If the last decade was the one in which the entrepreneurial seed was planted in Detroit, the next decade will be focused almost entirely on making it blossom for far more people.
Between 2007 and April of this year, the New Economy Initiative awarded 567 grants totaling more than $120 million — $94.5 million of which was focused directly on a variety of Detroit initiatives. That’s according to the most recent annual report from the Detroit-based entrepreneurial development organization that supports many of the other entrepreneur support programs in the region.
More than 3,000 companies have been launched with help from the initiative, supported by grants from many of Michigan’s largest philanthropic foundations, during that period.

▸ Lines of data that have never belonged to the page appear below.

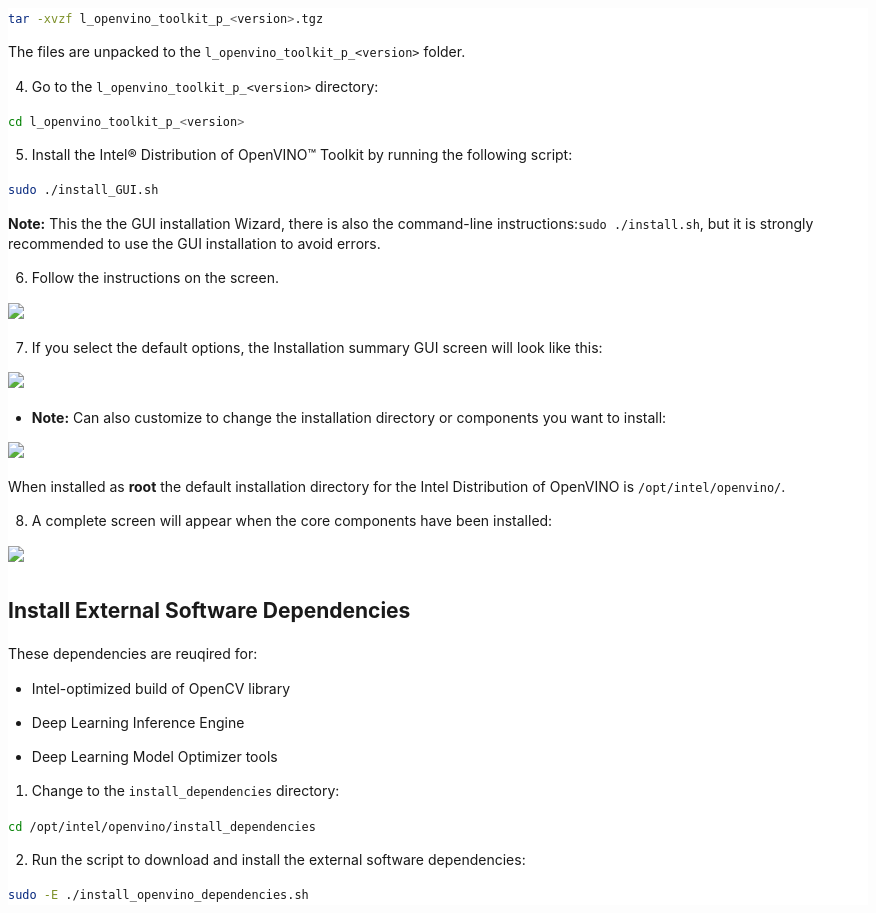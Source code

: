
 ```sh
tar -xvzf l_openvino_toolkit_p_<version>.tgz
```

The files are unpacked to the `l_openvino_toolkit_p_<version>` folder.

4. Go to the `l_openvino_toolkit_p_<version>` directory:

```sh
cd l_openvino_toolkit_p_<version>
```

5. Install the Intel® Distribution of OpenVINO™ Toolkit by running the following script:

```sh
sudo ./install_GUI.sh
```

**Note:** This the the GUI installation Wizard, there is also the command-line instructions:`sudo ./install.sh`, but it is strongly recommended to use the GUI installation to avoid errors.

6. Follow the instructions on the screen.

![](https://files.seeedstudio.com/wiki/ODYSSEY-X86J4105864/img/openvino-install-linux-01.png)

7. If you select the default options, the Installation summary GUI screen will look like this:

![](https://files.seeedstudio.com/wiki/ODYSSEY-X86J4105864/img/openvino-install-linux-02.png)

- **Note:**  Can also customize to change the installation directory or components you want to install: 

![](https://files.seeedstudio.com/wiki/ODYSSEY-X86J4105864/img/openvino-install-linux-03.png)

When installed as **root** the default installation directory for the Intel Distribution of OpenVINO is `/opt/intel/openvino/`.

8. A complete screen will appear when the core components have been installed:

![](https://files.seeedstudio.com/wiki/ODYSSEY-X86J4105864/img/openvino-install-linux-04.png)

## Install External Software Dependencies

These dependencies are reuqired for:

- Intel-optimized build of OpenCV library

- Deep Learning Inference Engine

- Deep Learning Model Optimizer tools

1. Change to the `install_dependencies` directory:

```sh
cd /opt/intel/openvino/install_dependencies
```

2. Run the script to download and install the external software dependencies:

```sh
sudo -E ./install_openvino_dependencies.sh
```
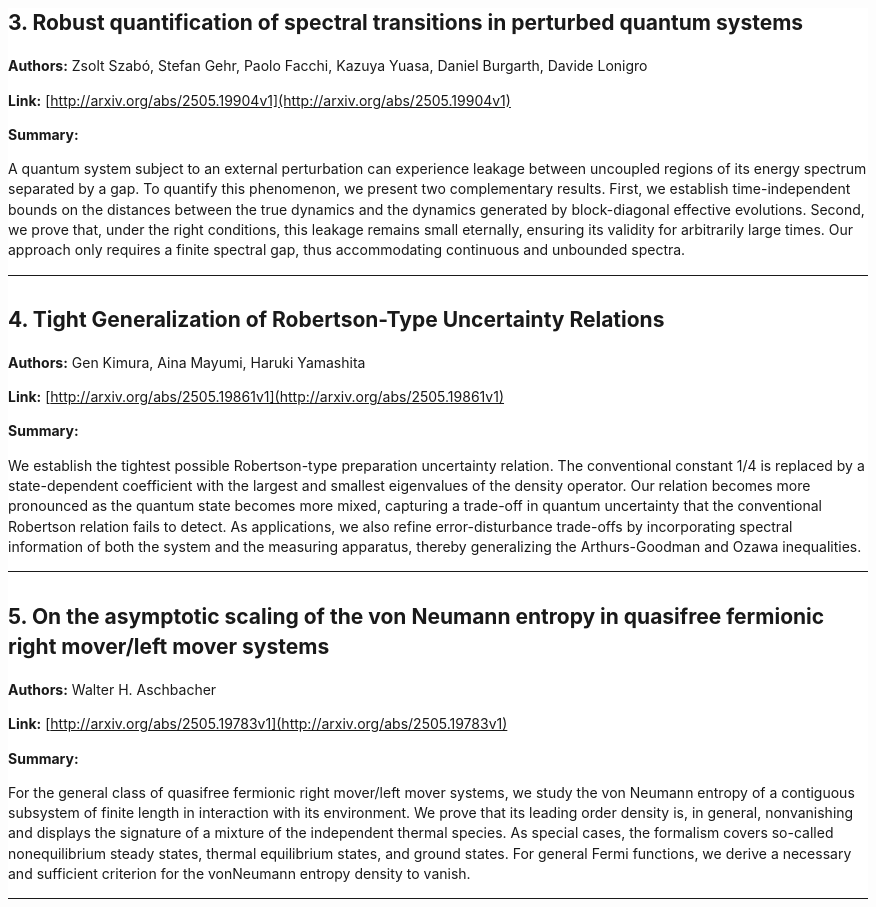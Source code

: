 
## 3. Robust quantification of spectral transitions in perturbed quantum   systems

**Authors:** Zsolt Szabó, Stefan Gehr, Paolo Facchi, Kazuya Yuasa, Daniel Burgarth, Davide Lonigro

**Link:** [http://arxiv.org/abs/2505.19904v1](http://arxiv.org/abs/2505.19904v1)

**Summary:**

A quantum system subject to an external perturbation can experience leakage between uncoupled regions of its energy spectrum separated by a gap. To quantify this phenomenon, we present two complementary results. First, we establish time-independent bounds on the distances between the true dynamics and the dynamics generated by block-diagonal effective evolutions. Second, we prove that, under the right conditions, this leakage remains small eternally, ensuring its validity for arbitrarily large times. Our approach only requires a finite spectral gap, thus accommodating continuous and unbounded spectra.

---

## 4. Tight Generalization of Robertson-Type Uncertainty Relations

**Authors:** Gen Kimura, Aina Mayumi, Haruki Yamashita

**Link:** [http://arxiv.org/abs/2505.19861v1](http://arxiv.org/abs/2505.19861v1)

**Summary:**

We establish the tightest possible Robertson-type preparation uncertainty relation. The conventional constant 1/4 is replaced by a state-dependent coefficient with the largest and smallest eigenvalues of the density operator. Our relation becomes more pronounced as the quantum state becomes more mixed, capturing a trade-off in quantum uncertainty that the conventional Robertson relation fails to detect. As applications, we also refine error-disturbance trade-offs by incorporating spectral information of both the system and the measuring apparatus, thereby generalizing the Arthurs-Goodman and Ozawa inequalities.

---

## 5. On the asymptotic scaling of the von Neumann entropy in quasifree   fermionic right mover/left mover systems

**Authors:** Walter H. Aschbacher

**Link:** [http://arxiv.org/abs/2505.19783v1](http://arxiv.org/abs/2505.19783v1)

**Summary:**

For the general class of quasifree fermionic right mover/left mover systems, we study the von Neumann entropy of a contiguous subsystem of finite length in interaction with its environment. We prove that its leading order density is, in general, nonvanishing and displays the signature of a mixture of the independent thermal species. As special cases, the formalism covers so-called nonequilibrium steady states, thermal equilibrium states, and ground states. For general Fermi functions, we derive a necessary and sufficient criterion for the vonNeumann entropy density to vanish.

---
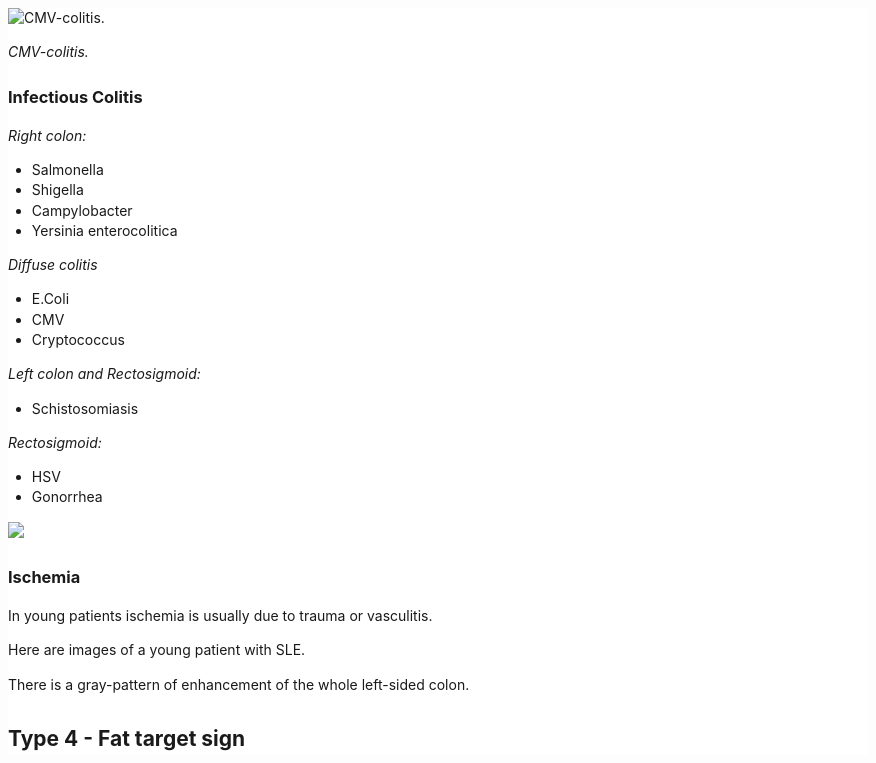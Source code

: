 

![CMV-colitis.](/img/containers/main/bowel-wall-thickening-ct-pattern/a5354f1d96bbbd_25-CMV-colitis.jpg/25b9747166eb450263709ffb45588e9a.jpg)

*CMV-colitis.*



### Infectious Colitis



*Right colon:*


* Salmonella
* Shigella
* Campylobacter
* Yersinia enterocolitica


*Diffuse colitis*


* E.Coli
* CMV
* Cryptococcus


*Left colon and Rectosigmoid:*


* Schistosomiasis


*Rectosigmoid:*


* HSV
* Gonorrhea








![](/img/containers/main/bowel-wall-thickening-ct-pattern/a53554453e3ad5_26-sle-ischemia.jpg/f325503b6f6c4c8f8ddc3cd2e4fa1707.jpg)




### Ischemia


In young patients ischemia is usually due to trauma or vasculitis.

Here are images of a young patient with SLE.  

There is a gray-pattern of enhancement of the whole left-sided colon.







Type 4 - Fat target sign
------------------------
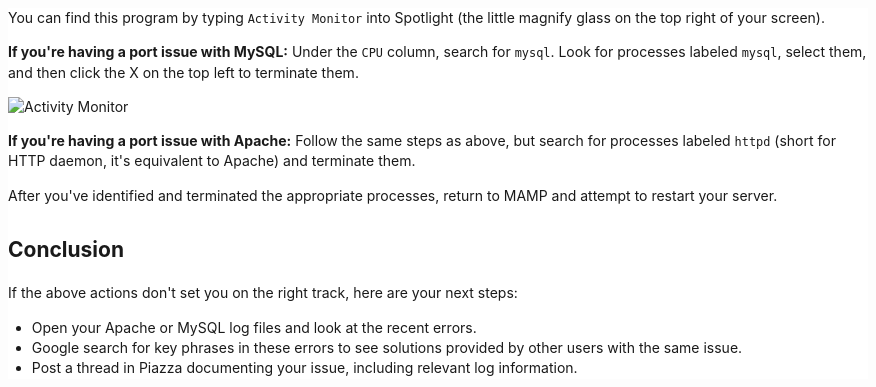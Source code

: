 You can find this program by typing `Activity Monitor` into Spotlight (the little magnify glass on the top right of your screen).

__If you're having a port issue with MySQL:__
Under the `CPU` column, search for `mysql`. Look for processes labeled `mysql`, select them, and then click the X on the top left to terminate them.

<img src='http://making-the-internet.s3.amazonaws.com/sysadmin-mac-activity-monitor@2x.png' style='max-width:771px; width:100%' alt='Activity Monitor'>

__If you're having a port issue with Apache:__
Follow the same steps as above, but search for processes labeled `httpd` (short for HTTP daemon, it's equivalent to Apache) and terminate them.

After you've identified and terminated the appropriate processes, return to MAMP and attempt to restart your server.


## Conclusion
If the above actions don't set you on the right track, here are your next steps:

+ Open your Apache or MySQL log files and look at the recent errors.
+ Google search for key phrases in these errors to see solutions provided by other users with the same issue.
+ Post a thread in Piazza documenting your issue, including relevant log information.
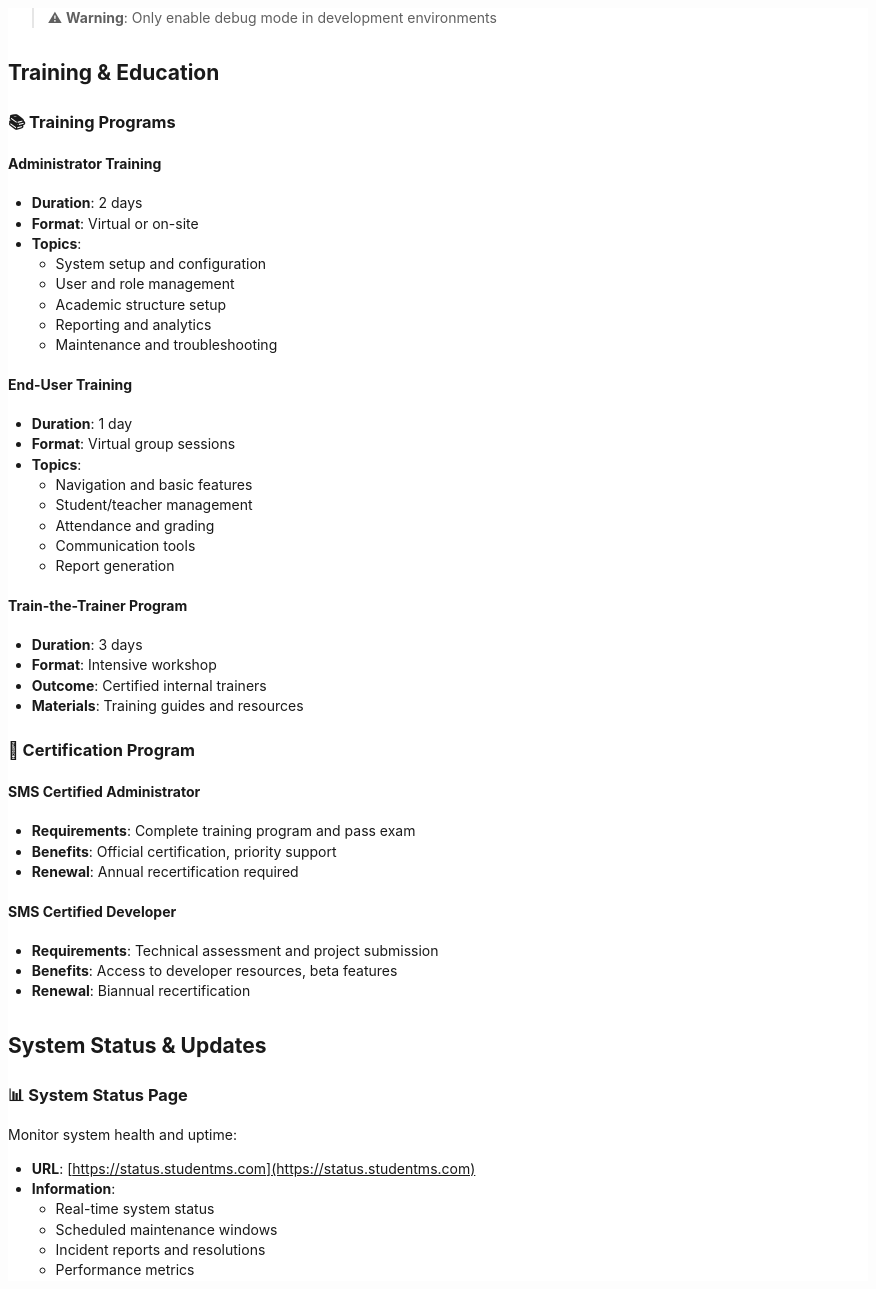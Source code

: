 > ⚠️ **Warning**: Only enable debug mode in development environments

## Training & Education

### 📚 Training Programs

#### Administrator Training
- **Duration**: 2 days
- **Format**: Virtual or on-site
- **Topics**:
  - System setup and configuration
  - User and role management
  - Academic structure setup
  - Reporting and analytics
  - Maintenance and troubleshooting

#### End-User Training
- **Duration**: 1 day
- **Format**: Virtual group sessions
- **Topics**:
  - Navigation and basic features
  - Student/teacher management
  - Attendance and grading
  - Communication tools
  - Report generation

#### Train-the-Trainer Program
- **Duration**: 3 days
- **Format**: Intensive workshop
- **Outcome**: Certified internal trainers
- **Materials**: Training guides and resources

### 📜 Certification Program

#### SMS Certified Administrator
- **Requirements**: Complete training program and pass exam
- **Benefits**: Official certification, priority support
- **Renewal**: Annual recertification required

#### SMS Certified Developer
- **Requirements**: Technical assessment and project submission
- **Benefits**: Access to developer resources, beta features
- **Renewal**: Biannual recertification

## System Status & Updates

### 📊 System Status Page
Monitor system health and uptime:
- **URL**: [https://status.studentms.com](https://status.studentms.com)
- **Information**:
  - Real-time system status
  - Scheduled maintenance windows
  - Incident reports and resolutions
  - Performance metrics
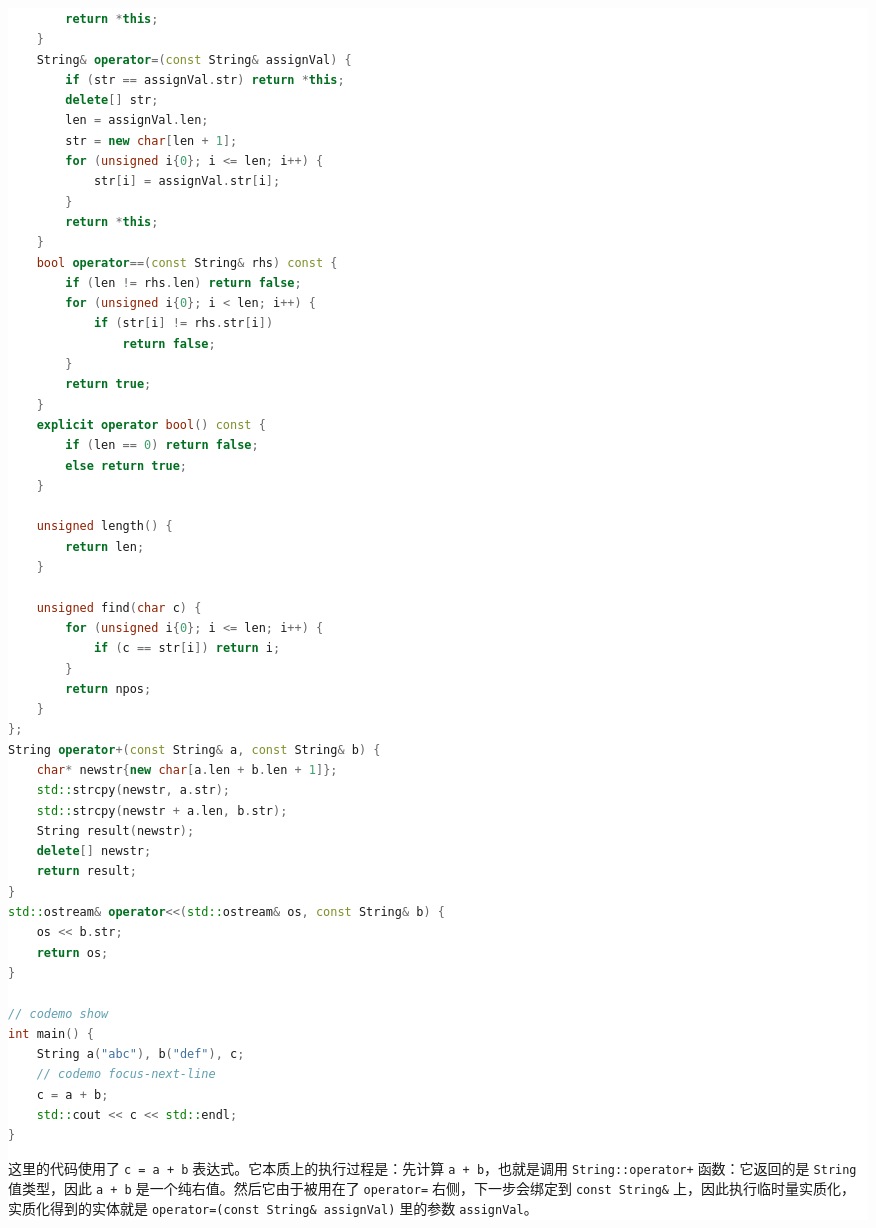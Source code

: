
 ```cpp codemo
        return *this; 
    }
    String& operator=(const String& assignVal) {
        if (str == assignVal.str) return *this;
        delete[] str;
        len = assignVal.len;
        str = new char[len + 1];
        for (unsigned i{0}; i <= len; i++) {
            str[i] = assignVal.str[i];
        }
        return *this;
    }
    bool operator==(const String& rhs) const {
        if (len != rhs.len) return false;
        for (unsigned i{0}; i < len; i++) {
            if (str[i] != rhs.str[i])
                return false;
        }
        return true;
    }
    explicit operator bool() const {
        if (len == 0) return false;
        else return true;
    }

    unsigned length() {
        return len;
    }

    unsigned find(char c) {
        for (unsigned i{0}; i <= len; i++) {
            if (c == str[i]) return i;
        }
        return npos;
    }
};
String operator+(const String& a, const String& b) {
    char* newstr{new char[a.len + b.len + 1]};
    std::strcpy(newstr, a.str);
    std::strcpy(newstr + a.len, b.str);
    String result(newstr);
    delete[] newstr;
    return result;
}
std::ostream& operator<<(std::ostream& os, const String& b) {
    os << b.str;
    return os;
}

// codemo show
int main() {
    String a("abc"), b("def"), c;
    // codemo focus-next-line
    c = a + b;
    std::cout << c << std::endl;
}
```
这里的代码使用了 `c = a + b` 表达式。它本质上的执行过程是：先计算 `a + b`，也就是调用 `String::operator+` 函数：它返回的是 `String` 值类型，因此 `a + b` 是一个纯右值。然后它由于被用在了 `operator=` 右侧，下一步会绑定到 `const String&` 上，因此执行临时量实质化，实质化得到的实体就是 `operator=(const String& assignVal)` 里的参数 `assignVal`。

“I am still hopeful that the small businesses in metro Detroit will come through this crisis,” NEI Director Pamela Lewis wrote in the April report just as the pandemic was at its peak in the Detroit area. “However, I think it will be a different landscape for them and for the network of support that has assisted thousands of them over the past 12 years.”
The support network for Detroit entrepreneurs has grown substantially over the last several years, with a variety of organizations operating in multiple capacities. Most provide some combination of funding, mentorship, cheap office space and practical business information. Like the entrepreneurs and small businesses they serve, most have also had to adapt to a new world requiring work be done in all new ways.
And most of the support organizations are also working to better understand what their role might look like once the virus itself is gone, but the economic inequities that were shown under an ultra-bright spotlight during the pandemic still remain.
“We’re going to need to rebuild this economy. It’s going to require a ton more stimulus, whether it’s at the federal level or state levels,” said Ned Staebler, the president and CEO of Wayne State University-affiliated business incubator TechTown Detroit. “When we use that, economic developers and policymakers are going to have to rethink who they work for, what their programs are designed to do, and who they benefit? We have an opportunity to rebuild this economy in a far more equitable way.”
Doing so, Staebler said, will take far more “intentionality” than has been used before when designing programs and figuring out vehicles for getting funds into the hands of entrepreneurs.
April Boyle, the founder and executive director of Build Institute in the Corktown neighborhood, also shares that view.
“I think the work of Build Institute will be more important than ever given the racial reckoning, all of the injustices that have been uncovered to the light of day,” said Boyle, who plans to leave the organization at the end of this year for a new, yet-to-be-announced opportunity.
“Things we’ve known for 10 years … are now becoming more clear,” Boyle said. “The understanding that women and people of color have been under-capitalized, under-invested, under-supported. And even though Detroit has a robust ecosystem, the amount of investment and support has just not been enough.”
Making the region’s entrepreneurial community more equitable and inclusive was on the mind of most every support organization official contacted for this report. But as the organizations have had to pivot to virtual work and take myriad precautions to slow the spread, they’ve also uncovered other areas that require attention.
For Invest Detroit, a community development finance institution that has deployed more than $400 m illion since 1995, the pandemic has meant having to work extra hard in order to help existing clients weather the storm.
“It’s just being patient, being understanding,” said Keona Cowan, Invest Detroit’s executive vice president of lending. “Trying to be as flexible as we can working with them, identifying needs. Trying to get them resources and fill the gaps … to hopefully help them survive.”
Boyle with Build Institute noted that the organization quickly ramped up its virtual offerings shortly after the pandemic, but later found that many people found themselves “inundated” with webinars and other virtual events. The organization ultimately decided to cut its programming in half.
Going forward, sources say there’s sure to be some pruning as more and more organizations have come forward trying to offer some form of support to the city’s budding crop of entrepreneurs.
“There are a lot of players in the Detroit entrepreneurial space, but this crisis has revealed who the necessary ones are, who the strong ones are,” said TechTown’s Staebler, who pointed to organizations such as Detroit Economic Growth Corp., Invest Detroit and others. “Who’s really doing the work that has that impact, that is necessary. I’m not sure we’ll necessarily see a consolidation going forward, but with presumably some dwindling resources, there will be a refocus on some of those core institutions that serve the entrepreneurs in the community.”
Editor’s note: The original version of this story included a lower amount in grants NEI provided to Detroit initiatives. This version has been updated.